Chapter 11: Analysis of Danish Fertility Using PROC UCM

11.1 Component Estimation

11.2 Outlier Detection

11.3 Extensions of the Model

11.1 Component Estimation

In this section, PROC UCM is applied in an analysis of the series of Danish fertility for the years 1901 to 2009. This series was also considered in Chapter 5 and Chapter 7 as an example of exponential smoothing and other forecasting methods.

Most of the code lines in the application of PROC UCM in Program 11.1 are specifications of plots and output components. In the ID statement, the time identification variable (in this example, the variable year) is specified. The time series for this particular example is specified as yearly observations by the option interval=year. The name of the time series to be decomposed is, as in many other SAS procedures, specified in a MODEL statement. The OUTLIER statement is discussed in the next section.

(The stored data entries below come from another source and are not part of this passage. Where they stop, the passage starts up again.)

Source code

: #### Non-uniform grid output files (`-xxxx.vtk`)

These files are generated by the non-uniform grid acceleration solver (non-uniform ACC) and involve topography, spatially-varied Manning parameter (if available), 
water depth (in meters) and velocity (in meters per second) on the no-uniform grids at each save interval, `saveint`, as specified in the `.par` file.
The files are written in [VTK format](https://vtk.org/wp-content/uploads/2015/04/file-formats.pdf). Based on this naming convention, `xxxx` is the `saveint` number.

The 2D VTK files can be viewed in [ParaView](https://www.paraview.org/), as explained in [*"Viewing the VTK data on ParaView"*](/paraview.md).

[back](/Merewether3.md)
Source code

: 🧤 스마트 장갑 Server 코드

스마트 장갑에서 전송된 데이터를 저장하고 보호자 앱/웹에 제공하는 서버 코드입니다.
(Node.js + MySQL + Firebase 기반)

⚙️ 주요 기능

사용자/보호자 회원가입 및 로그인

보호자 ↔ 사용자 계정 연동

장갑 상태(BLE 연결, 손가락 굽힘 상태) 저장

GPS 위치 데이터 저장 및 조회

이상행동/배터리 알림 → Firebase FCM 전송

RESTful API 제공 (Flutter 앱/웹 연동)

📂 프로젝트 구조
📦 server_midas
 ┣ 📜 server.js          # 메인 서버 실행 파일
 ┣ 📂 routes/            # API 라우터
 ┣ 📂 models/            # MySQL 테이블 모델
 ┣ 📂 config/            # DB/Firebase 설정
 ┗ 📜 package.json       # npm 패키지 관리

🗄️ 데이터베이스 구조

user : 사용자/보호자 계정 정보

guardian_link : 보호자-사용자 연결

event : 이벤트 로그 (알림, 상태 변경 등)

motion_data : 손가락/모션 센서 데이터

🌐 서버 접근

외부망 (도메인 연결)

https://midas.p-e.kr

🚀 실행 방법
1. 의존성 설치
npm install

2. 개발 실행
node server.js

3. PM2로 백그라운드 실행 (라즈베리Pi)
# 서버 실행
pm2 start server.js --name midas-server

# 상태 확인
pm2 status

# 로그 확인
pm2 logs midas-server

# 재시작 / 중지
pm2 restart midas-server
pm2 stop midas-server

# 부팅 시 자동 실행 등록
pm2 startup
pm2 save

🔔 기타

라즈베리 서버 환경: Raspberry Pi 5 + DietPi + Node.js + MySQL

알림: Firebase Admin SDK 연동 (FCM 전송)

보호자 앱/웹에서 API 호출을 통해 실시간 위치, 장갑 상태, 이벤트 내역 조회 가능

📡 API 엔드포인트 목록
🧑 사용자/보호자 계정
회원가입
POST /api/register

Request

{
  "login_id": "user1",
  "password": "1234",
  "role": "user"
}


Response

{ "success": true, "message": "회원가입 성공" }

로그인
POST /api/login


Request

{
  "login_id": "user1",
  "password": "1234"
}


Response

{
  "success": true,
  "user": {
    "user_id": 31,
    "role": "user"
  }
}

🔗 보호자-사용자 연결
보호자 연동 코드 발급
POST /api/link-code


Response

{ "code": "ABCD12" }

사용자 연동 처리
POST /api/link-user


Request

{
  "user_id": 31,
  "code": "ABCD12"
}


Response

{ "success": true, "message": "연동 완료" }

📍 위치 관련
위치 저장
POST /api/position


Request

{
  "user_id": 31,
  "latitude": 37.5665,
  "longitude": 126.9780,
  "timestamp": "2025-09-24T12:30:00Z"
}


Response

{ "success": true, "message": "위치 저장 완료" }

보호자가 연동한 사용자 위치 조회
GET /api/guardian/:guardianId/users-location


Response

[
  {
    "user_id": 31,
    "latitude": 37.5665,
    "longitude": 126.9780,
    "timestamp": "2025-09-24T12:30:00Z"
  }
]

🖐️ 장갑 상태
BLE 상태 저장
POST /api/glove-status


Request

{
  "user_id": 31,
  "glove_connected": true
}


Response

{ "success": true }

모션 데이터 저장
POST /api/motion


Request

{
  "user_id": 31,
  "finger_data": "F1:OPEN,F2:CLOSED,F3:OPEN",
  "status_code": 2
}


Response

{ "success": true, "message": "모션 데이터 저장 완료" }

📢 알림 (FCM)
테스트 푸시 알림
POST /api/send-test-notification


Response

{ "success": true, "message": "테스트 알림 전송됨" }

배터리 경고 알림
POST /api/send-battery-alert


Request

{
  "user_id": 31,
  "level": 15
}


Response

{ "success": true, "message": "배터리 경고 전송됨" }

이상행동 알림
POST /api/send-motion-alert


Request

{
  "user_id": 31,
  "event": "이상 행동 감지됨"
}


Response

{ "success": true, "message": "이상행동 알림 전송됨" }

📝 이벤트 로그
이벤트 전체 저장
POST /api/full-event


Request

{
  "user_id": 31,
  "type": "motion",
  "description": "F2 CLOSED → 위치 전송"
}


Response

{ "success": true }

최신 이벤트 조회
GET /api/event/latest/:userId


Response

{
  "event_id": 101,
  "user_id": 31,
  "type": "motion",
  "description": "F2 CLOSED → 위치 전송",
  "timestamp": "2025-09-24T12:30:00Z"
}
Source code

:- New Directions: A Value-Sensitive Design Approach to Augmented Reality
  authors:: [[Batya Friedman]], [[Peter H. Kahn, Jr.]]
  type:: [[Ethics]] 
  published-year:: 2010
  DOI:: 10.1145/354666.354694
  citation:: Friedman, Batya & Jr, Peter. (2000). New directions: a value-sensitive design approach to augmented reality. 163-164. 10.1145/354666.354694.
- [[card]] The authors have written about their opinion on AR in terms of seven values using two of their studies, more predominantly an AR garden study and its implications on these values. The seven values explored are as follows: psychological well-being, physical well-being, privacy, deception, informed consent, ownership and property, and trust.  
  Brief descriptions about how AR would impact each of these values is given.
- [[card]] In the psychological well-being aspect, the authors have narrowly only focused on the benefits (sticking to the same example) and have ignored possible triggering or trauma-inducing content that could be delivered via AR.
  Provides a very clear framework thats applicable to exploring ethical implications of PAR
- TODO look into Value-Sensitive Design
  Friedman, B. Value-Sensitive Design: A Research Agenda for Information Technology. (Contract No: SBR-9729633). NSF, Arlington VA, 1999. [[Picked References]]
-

Program 11.1 The basic model in PROC UCM

ods graphics;
PROC UCM data=sasts.Fertility;
id year interval=year;
model fertility;
level plot=(filter smooth);
outlier;
estimate plot=all;
forecast lead=24 plot=forecasts alpha=0.1;
run;
ods graphics off;

The estimated variance for the noise series in the level component is printed in the output window; see Output 11.1. The variance of the estimated innovation term in the level component, 8964, is large. It is in fact larger than the variance of the yearly changes in fertility, which is 8591, as you can see by an application of PROC UNIVARIATE. A more relevant comparison is perhaps the uncorrected sum of squares (divided by the number of observations) for the yearly differences, which also equals 8964 and which you can also see in output provided by PROC UNIVARIATE. The practical impact is that the fitted-level component equals the observed series with almost zero residuals.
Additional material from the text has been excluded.